Vegan Carrot Spice Cake

This started out as a riff on the famous Vegan Chocolate Cake, which I have helped to further the cause of but for which I can certainly not claim credit; it seems to have been circulating at least since WWII, long before there was a word “vegan.”

When my in-laws were here. I made a vegan spice cake by an old recipe I had that was taped inside a vintage cookbook I bought some years ago, and it didn’t come out as well as I remembered.

Having time to try again, I thought I’d apply the spicing from that failed cake to the method from the Vegan Chocolate Cake, replacing the white sugar with brown, the cocoa with spices, and adding raisins. I poured over orange juice instead of water as the liquid. It worked quite well, and was a hit with my mother-in-law, and even with Chimp the Raisin Hater.

It was a good riff, so I thought I’d see how far I could take it. I hardly ever make sweet stuff – don’t really think it’s helpful to have a big tempting pile of white flour and sugar product around, as it just tends to get eaten if it’s there, as in any house – but I wanted to see what would happen if I added some carrots. And almonds. And different spices with a slight Indian slant.

So this ended up as a vegan spice cake with carrots, raisins and almonds. It’s not actually a carrot-cake-tasting cake – one cup of carrots isn’t enough to make it truly carroty. The carrots are a background flavor instead of a predominant flavor. I might try it without carrots next time in order to get a more straightforwardly-flavored, less complex “plain” spice cake.

I have reduced the liquid in the recipe I give below slightly from what I did; I used one cup orange juice in the cake pictured, and it’s just a touch too moist in the middle. I’ve reduced the liquid in this recipe to three-quarters of a cup before, with good results, so I feel confident recommending that.

This would look nice in a shaped pan like a Bundt, but as this was my first attempt (and I was out of spray oil) I stuck with the easily-greaseable cake pan.

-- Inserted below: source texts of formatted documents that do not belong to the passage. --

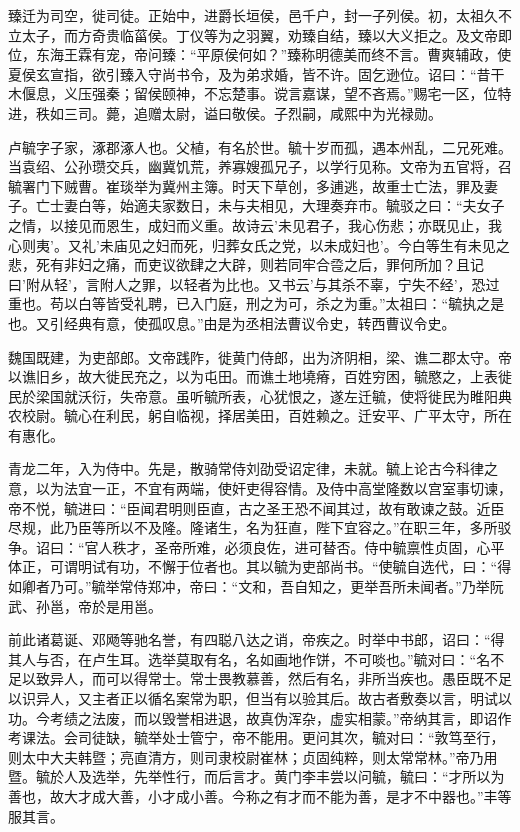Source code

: \documentclass[12pt,UTF8]{ctexbook}
\begin{document}
臻迁为司空，徙司徒。正始中，进爵长垣侯，邑千户，封一子列侯。初，太祖久不立太子，而方奇贵临菑侯。丁仪等为之羽翼，劝臻自结，臻以大义拒之。及文帝即位，东海王霖有宠，帝问臻：“平原侯何如？”臻称明德美而终不言。曹爽辅政，使夏侯玄宣指，欲引臻入守尚书令，及为弟求婚，皆不许。固乞逊位。诏曰：“昔干木偃息，义压强秦；留侯颐神，不忘楚事。谠言嘉谋，望不吝焉。”赐宅一区，位特进，秩如三司。薨，追赠太尉，谥曰敬侯。子烈嗣，咸熙中为光禄勋。

卢毓字子家，涿郡涿人也。父植，有名於世。毓十岁而孤，遇本州乱，二兄死难。当袁绍、公孙瓒交兵，幽冀饥荒，养寡嫂孤兄子，以学行见称。文帝为五官将，召毓署门下贼曹。崔琰举为冀州主簿。时天下草创，多逋逃，故重士亡法，罪及妻子。亡士妻白等，始適夫家数日，未与夫相见，大理奏弃巿。毓驳之曰：“夫女子之情，以接见而恩生，成妇而义重。故诗云'未见君子，我心伤悲；亦既见止，我心则夷'。又礼'未庙见之妇而死，归葬女氏之党，以未成妇也'。今白等生有未见之悲，死有非妇之痛，而吏议欲肆之大辟，则若同牢合卺之后，罪何所加？且记曰'附从轻'，言附人之罪，以轻者为比也。又书云'与其杀不辜，宁失不经'，恐过重也。苟以白等皆受礼聘，已入门庭，刑之为可，杀之为重。”太祖曰：“毓执之是也。又引经典有意，使孤叹息。”由是为丞相法曹议令史，转西曹议令史。

魏国既建，为吏部郎。文帝践阼，徙黄门侍郎，出为济阴相，梁、谯二郡太守。帝以谯旧乡，故大徙民充之，以为屯田。而谯土地墝瘠，百姓穷困，毓愍之，上表徙民於梁国就沃衍，失帝意。虽听毓所表，心犹恨之，遂左迁毓，使将徙民为睢阳典农校尉。毓心在利民，躬自临视，择居美田，百姓赖之。迁安平、广平太守，所在有惠化。

青龙二年，入为侍中。先是，散骑常侍刘劭受诏定律，未就。毓上论古今科律之意，以为法宜一正，不宜有两端，使奸吏得容情。及侍中高堂隆数以宫室事切谏，帝不悦，毓进曰：“臣闻君明则臣直，古之圣王恐不闻其过，故有敢谏之鼓。近臣尽规，此乃臣等所以不及隆。隆诸生，名为狂直，陛下宜容之。”在职三年，多所驳争。诏曰：“官人秩才，圣帝所难，必须良佐，进可替否。侍中毓禀性贞固，心平体正，可谓明试有功，不懈于位者也。其以毓为吏部尚书。“使毓自选代，曰：“得如卿者乃可。”毓举常侍郑冲，帝曰：“文和，吾自知之，更举吾所未闻者。”乃举阮武、孙邕，帝於是用邕。

前此诸葛诞、邓飏等驰名誉，有四聪八达之诮，帝疾之。时举中书郎，诏曰：“得其人与否，在卢生耳。选举莫取有名，名如画地作饼，不可啖也。”毓对曰：“名不足以致异人，而可以得常士。常士畏教慕善，然后有名，非所当疾也。愚臣既不足以识异人，又主者正以循名案常为职，但当有以验其后。故古者敷奏以言，明试以功。今考绩之法废，而以毁誉相进退，故真伪浑杂，虚实相蒙。”帝纳其言，即诏作考课法。会司徒缺，毓举处士管宁，帝不能用。更问其次，毓对曰：“敦笃至行，则太中大夫韩暨；亮直清方，则司隶校尉崔林；贞固纯粹，则太常常林。”帝乃用暨。毓於人及选举，先举性行，而后言才。黄门李丰尝以问毓，毓曰：“才所以为善也，故大才成大善，小才成小善。今称之有才而不能为善，是才不中器也。”丰等服其言。
\end{document}

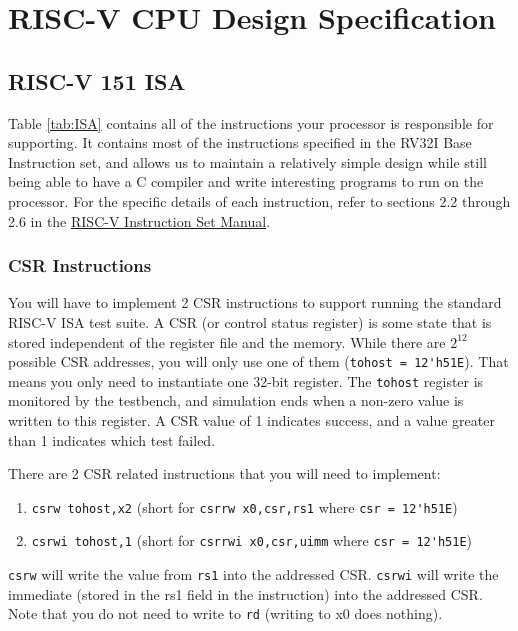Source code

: \section{RISC-V CPU Design Specification} \label{sec:spec}
\subsection{RISC-V 151 ISA}
Table \ref{tab:ISA} contains all of the instructions your processor is responsible for supporting.
It contains most of the instructions specified in the RV32I Base Instruction set, and allows us to maintain a relatively simple design while still being able to have a C compiler and write interesting programs to run on the processor.
For the specific details of each instruction, refer to sections 2.2 through 2.6 in the \href{https://github.com/riscv/riscv-isa-manual/releases/download/Ratified-IMAFDQC/riscv-spec-20191213.pdf}{RISC-V Instruction Set Manual}.

\subsubsection{CSR Instructions}
You will have to implement 2 CSR instructions to support running the standard RISC-V ISA test suite.
A CSR (or control status register) is some state that is stored independent of the register file and the memory.
While there are $2^{12}$ possible CSR addresses, you will only use one of them (\verb|tohost = 12'h51E|).
That means you only need to instantiate one 32-bit register.
The \texttt{tohost} register is monitored by the testbench, and simulation ends when a non-zero value is written to this register.
A CSR value of 1 indicates success, and a value greater than 1 indicates which test failed.

There are 2 CSR related instructions that you will need to implement:
\begin{enumerate}
  \item \verb|csrw tohost,x2|  (short for \verb|csrrw x0,csr,rs1| where \verb|csr = 12'h51E|)
  \item \verb|csrwi tohost,1|  (short for \verb|csrrwi x0,csr,uimm| where \verb|csr = 12'h51E|)
\end{enumerate}

\verb|csrw| will write the value from \verb|rs1| into the addressed CSR.
\verb|csrwi| will write the immediate (stored in the rs1 field in the instruction) into the addressed CSR.
Note that you do not need to write to \verb|rd| (writing to x0 does nothing).

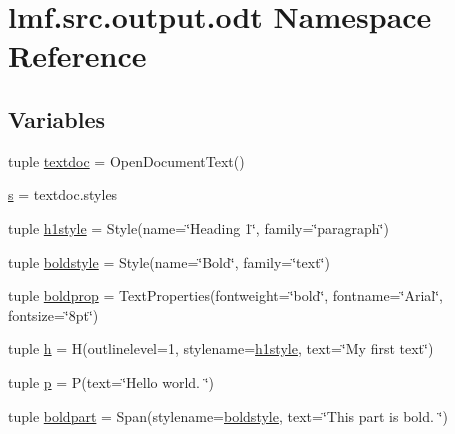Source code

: \hypertarget{namespacelmf_1_1src_1_1output_1_1odt}{\section{lmf.\+src.\+output.\+odt Namespace Reference}
\label{namespacelmf_1_1src_1_1output_1_1odt}
}
\subsection*{Variables}
\begin{DoxyCompactItemize}
\item 
tuple \hyperlink{namespacelmf_1_1src_1_1output_1_1odt_acfe673df400456dbafa6cf3b26a788bd}{textdoc} = Open\+Document\+Text()
\item 
\hyperlink{namespacelmf_1_1src_1_1output_1_1odt_a5de2fbc8864cd6875671cf45d669877a}{s} = textdoc.\+styles
\item 
tuple \hyperlink{namespacelmf_1_1src_1_1output_1_1odt_a42dc5d526d0fc00bb6d63fa261a316d3}{h1style} = Style(name=\char`\"{}Heading 1\char`\"{}, family=\char`\"{}paragraph\char`\"{})
\item 
tuple \hyperlink{namespacelmf_1_1src_1_1output_1_1odt_ae89ed401433d97b22c3a45cd267c6b75}{boldstyle} = Style(name=\char`\"{}Bold\char`\"{}, family=\char`\"{}text\char`\"{})
\item 
tuple \hyperlink{namespacelmf_1_1src_1_1output_1_1odt_a883b09afc4579bcc6f02a3c630ac1aa6}{boldprop} = Text\+Properties(fontweight=\char`\"{}bold\char`\"{}, fontname=\char`\"{}Arial\char`\"{}, fontsize=\char`\"{}8pt\char`\"{})
\item 
tuple \hyperlink{namespacelmf_1_1src_1_1output_1_1odt_a1a55a65013697849c387fde9a56b25ca}{h} = H(outlinelevel=1, stylename=\hyperlink{namespacelmf_1_1src_1_1output_1_1odt_a42dc5d526d0fc00bb6d63fa261a316d3}{h1style}, text=\char`\"{}My first text\char`\"{})
\item 
tuple \hyperlink{namespacelmf_1_1src_1_1output_1_1odt_afa1b5866aef132001690773cb7a63798}{p} = P(text=\char`\"{}Hello world. \char`\"{})
\item 
tuple \hyperlink{namespacelmf_1_1src_1_1output_1_1odt_a191027189751a24a5105e7593a1b7d49}{boldpart} = Span(stylename=\hyperlink{namespacelmf_1_1src_1_1output_1_1odt_ae89ed401433d97b22c3a45cd267c6b75}{boldstyle}, text=\char`\"{}This part is bold. \char`\"{})
\end{DoxyCompactItemize}


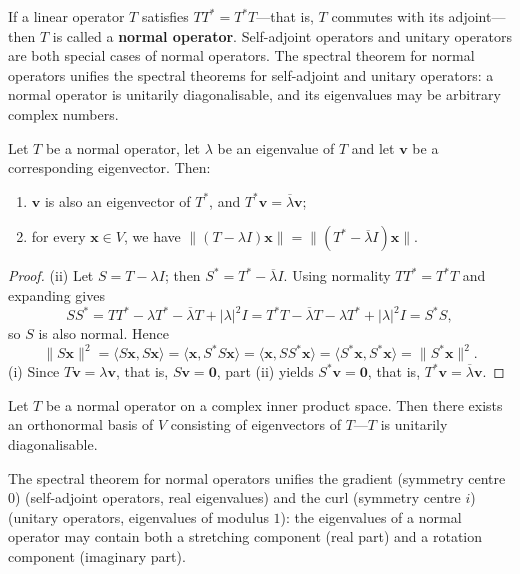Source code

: \begin{definition}\label{def:normal_operator}
If a linear operator $T$ satisfies $T T^* = T^* T$---that is, $T$ commutes with its adjoint---then $T$ is called a \textbf{normal operator}. Self-adjoint operators and unitary operators are both special cases of normal operators. The spectral theorem for normal operators unifies the spectral theorems for self-adjoint and unitary operators: a normal operator is unitarily diagonalisable, and its eigenvalues may be arbitrary complex numbers.
\end{definition}

\begin{lemma}\label{ch5_lemma_normal_adjoint}
Let $T$ be a normal operator, let $\lambda$ be an eigenvalue of $T$ and let $\mathbf{v}$ be a corresponding eigenvector. Then:
\begin{enumerate}[label=(\roman*)]
    \item $\mathbf{v}$ is also an eigenvector of $T^*$, and $T^*\mathbf{v} = \overline{\lambda}\mathbf{v}$;
    \item for every $\mathbf{x} \in V$, we have $\|(T-\lambda I)\mathbf{x}\| = \|(T^*-\overline{\lambda}I)\mathbf{x}\|$.
\end{enumerate}
\end{lemma}

\begin{proof}
(ii) Let $S = T - \lambda I$; then $S^* = T^* - \overline{\lambda}I$. Using normality $TT^* = T^*T$ and expanding gives
\[
SS^* = TT^* - \lambda T^* - \overline{\lambda}T + |\lambda|^2 I = T^*T - \overline{\lambda}T - \lambda T^* + |\lambda|^2 I = S^*S,
\]
so $S$ is also normal. Hence
\[
\|S\mathbf{x}\|^2 = \langle S\mathbf{x}, S\mathbf{x}\rangle = \langle \mathbf{x}, S^*S\mathbf{x}\rangle = \langle \mathbf{x}, SS^*\mathbf{x}\rangle = \langle S^*\mathbf{x}, S^*\mathbf{x}\rangle = \|S^*\mathbf{x}\|^2.
\]
(i) Since $T\mathbf{v} = \lambda\mathbf{v}$, that is, $S\mathbf{v} = \mathbf{0}$, part (ii) yields $S^*\mathbf{v} = \mathbf{0}$, that is, $T^*\mathbf{v} = \overline{\lambda}\mathbf{v}$.
\end{proof}

\begin{theorem}\label{thm:spectral_theorem_normal}
Let $T$ be a normal operator on a complex inner product space. Then there exists an orthonormal basis of $V$ consisting of eigenvectors of $T$---$T$ is unitarily diagonalisable.

The spectral theorem for normal operators unifies the gradient (symmetry centre $0$) (self-adjoint operators, real eigenvalues) and the curl (symmetry centre $i$) (unitary operators, eigenvalues of modulus $1$): the eigenvalues of a normal operator may contain both a stretching component (real part) and a rotation component (imaginary part).
\end{theorem}


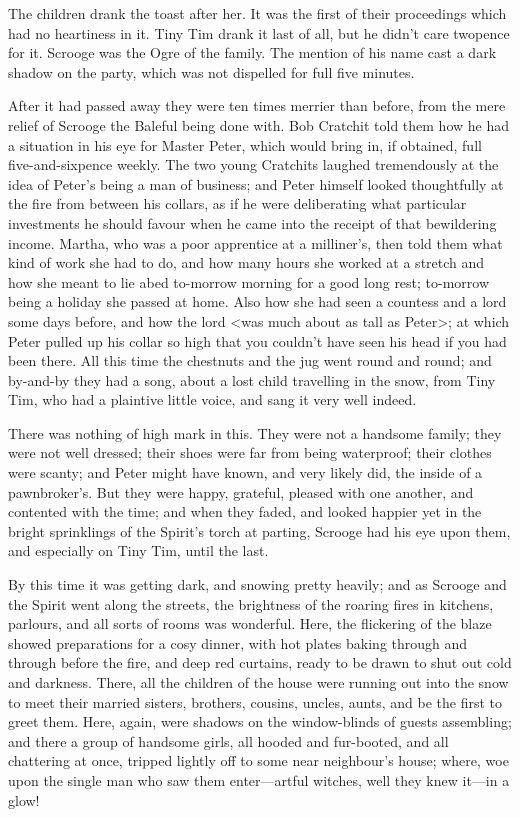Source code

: The children drank the toast after her. It was the first of their proceedings which had no heartiness in it. Tiny Tim drank it last of all, but he didn't care twopence for it. Scrooge was the Ogre of the family. The mention of his name cast a dark shadow on the party, which was not dispelled for full five minutes.

After it had passed away they were ten times merrier than before, from the mere relief of Scrooge the Baleful being done with. Bob Cratchit told them how he had a situation in his eye for Master Peter, which would bring in, if obtained, full five-and-sixpence weekly. The two young Cratchits laughed tremendously at the idea of Peter's being a man of business; and Peter himself looked thoughtfully at the fire from between his collars, as if he were deliberating what particular investments he should favour when he came into the receipt of that bewildering income. Martha, who was a poor apprentice at a milliner's, then told them what kind of work she had to do, and how many hours she worked at a stretch and how she meant to lie abed to-morrow morning for a good long rest; to-morrow being a holiday she passed at home. Also how she had seen a countess and a lord some days before, and how the lord <was much about as tall as Peter>; at which Peter pulled up his collar so high that you couldn't have seen his head if you had been there. All this time the chestnuts and the jug went round and round; and by-and-by they had a song, about a lost child travelling in the snow, from Tiny Tim, who had a plaintive little voice, and sang it very well indeed.

There was nothing of high mark in this. They were not a handsome family; they were not well dressed; their shoes were far from being waterproof; their clothes were scanty; and Peter might have known, and very likely did, the inside of a pawnbroker's. But they were happy, grateful, pleased with one another, and contented with the time; and when they faded, and looked happier yet in the bright sprinklings of the Spirit's torch at parting, Scrooge had his eye upon them, and especially on Tiny Tim, until the last.

By this time it was getting dark, and snowing pretty heavily; and as Scrooge and the Spirit went along the streets, the brightness of the roaring fires in kitchens, parlours, and all sorts of rooms was wonderful. Here, the flickering of the blaze showed preparations for a cosy dinner, with hot plates baking through and through before the fire, and deep red curtains, ready to be drawn to shut out cold and darkness. There, all the children of the house were running out into the snow to meet their married sisters, brothers, cousins, uncles, aunts, and be the first to greet them. Here, again, were shadows on the window-blinds of guests assembling; and there a group of handsome girls, all hooded and fur-booted, and all chattering at once, tripped lightly off to some near neighbour's house; where, woe upon the single man who saw them enter—artful witches, well they knew it—in a glow!

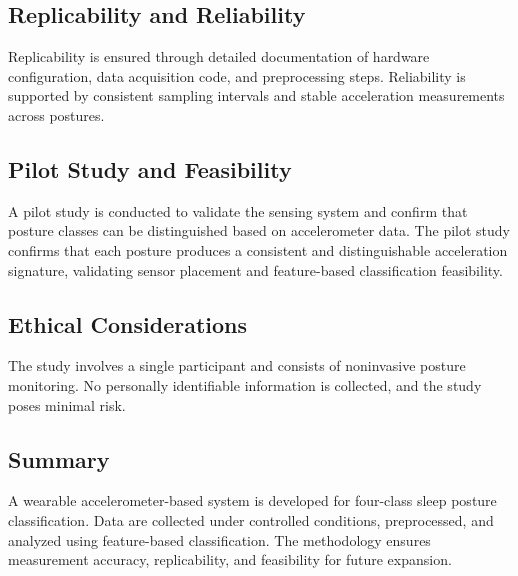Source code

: \documentclass[conference]{IEEEtran}
\begin{document}
\subsection{Replicability and Reliability}

Replicability is ensured through detailed documentation of hardware configuration, data acquisition code, and preprocessing steps. Reliability is supported by consistent sampling intervals and stable acceleration measurements across postures.

\subsection{Pilot Study and Feasibility}

A pilot study is conducted to validate the sensing system and confirm that posture classes can be distinguished based on accelerometer data. The pilot study confirms that each posture produces a consistent and distinguishable acceleration signature, validating sensor placement and feature-based classification feasibility.

\subsection{Ethical Considerations}

The study involves a single participant and consists of noninvasive posture monitoring. No personally identifiable information is collected, and the study poses minimal risk.

\subsection{Summary}

A wearable accelerometer-based system is developed for four-class sleep posture classification. Data are collected under controlled conditions, preprocessed, and analyzed using feature-based classification. The methodology ensures measurement accuracy, replicability, and feasibility for future expansion.
\end{document}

1 1/2 c. flour (you could use some whole-grain white flour here if you are especially hardcore)
1 c. brown sugar
1 t. cinnamon
1 t. ginger
1/2 t. cardamom
1/2 t. cloves
1/2 t. nutmeg
1/2 t. salt
1 t. baking soda
1/3 c. raisins
1/4 c. slivered blanched almonds
1 c. shredded carrots
6 T. oil
1 T. vinegar
1 t. vanilla
3/4 c. orange juice

Preheat the oven to 350 degrees. Prepare a round cake pan by lining the bottom with a circle of waxed paper and greasing the sides, or grease the whole pan. In a large bowl, place the flour and sift in the brown sugar to avoid any lumps. Add the spices, baking soda, and salt, and whisk together thoroughly. Add the raisins, almonds, and carrots, and stir until completely combined.

Make three deep wells in the mixture. To the first, add the oil, to the second, the vinegar, and to the third, the vanilla. Pour the orange juice over the whole mixture and stir well to combine. When the batter is completely mixed, turn into a 9-in cake pan.

Bake for 35-40 minutes, until cake is solid through and responds to a gentle prod just off center by springing back. Cool for a few minutes on a wire rack and then gently turn out of the pan.

Makes one layer. This recipe can be doubled and the batter divided between two pans.

To top, drizzle with a confectioner’s sugar icing made with a little bit of orange juice, or top with melted apricot preserves or marmalade.

7 thoughts on “Vegan Carrot Spice Cake

  1. Hello:
    I was browsing the Food Porn and followed the link to here. I was going through your entries for the past half an hour. Interesting recipes.
    Coming to this recipe, I am puzzled by the addition of vinegar, is there a particular reason for adding it to the carrot cake?

  2. Hi- love this blog. I think it is a great find for me when the blogsphere is so full of food blogs right now. I like your innovative touches to Indian dishes. I am adding you to my blogroll.

  3. Indira, thanks so much for the comment, and my most sincere apologies for the very tardy reply! For some reason your comment never made it through the automatic email system to me, and I just happened to discover it today. Thanks for stopping by! Believe it or not, I have your blog bookmarked, and have been very impressed with the depth and breadth of your site and your experience.
    I admit, the vinegar in the cake does sound unusual, but it is there for a very good reason. It is essential to the cake’s leavening – it is the acid that reacts with the baking soda and provides the cake’s lift. It does so very quickly, so it’s best to get this cake into the oven right away.
    This cake happens to have no baking powder, which works in the presence of liquid and then in the presence of heat, and which can give you a little more time to get your batter mixed up and into the oven.
    The good news is that the final cake does not have a vinegary taste – it all seems to evaporate in the baking, in my experience.

  4. Thank you for your comment, Mika! Just as with Indira’s comment, yours seems to have slipped through the cracks somehow. I have been thinking about adding a blogroll as well, and I’ve saved your site for when I finally get that together. I love how the blogosphere gives us all the opportunity to learn from each other – I can tell your site will be a real help to me. Thank you for stopping by.

  5. Thanks Jocelyn for the explanation and for your nice words about my blog.
    I’ve also come across few cake recipes with vinegar in them, now understand why it’s added. Thanks again for your time and for your comment on my blog. Greatly appreciate it.

  6. Hi,
    Another ‘wow’ in the blog world! Just one question on this recipe… which type of vinegar should i use. I have never used vinegar before (surprised, shocked… but that’s the truth) and in Germany (like everywhere,i suppose) i saw red wine, white wine, raspberry vinegars, to name a few (confused so didn’t buy any of them).Please help! Would love to try the recipe soon…

  7. Latha, you can use plain vinegar – sometimes called white vinegar – for this recipe. All that’s needed is its acidity – you wouldn’t want to add the flavor that the wine and raspberry vinegars would impart. Thanks for the comment!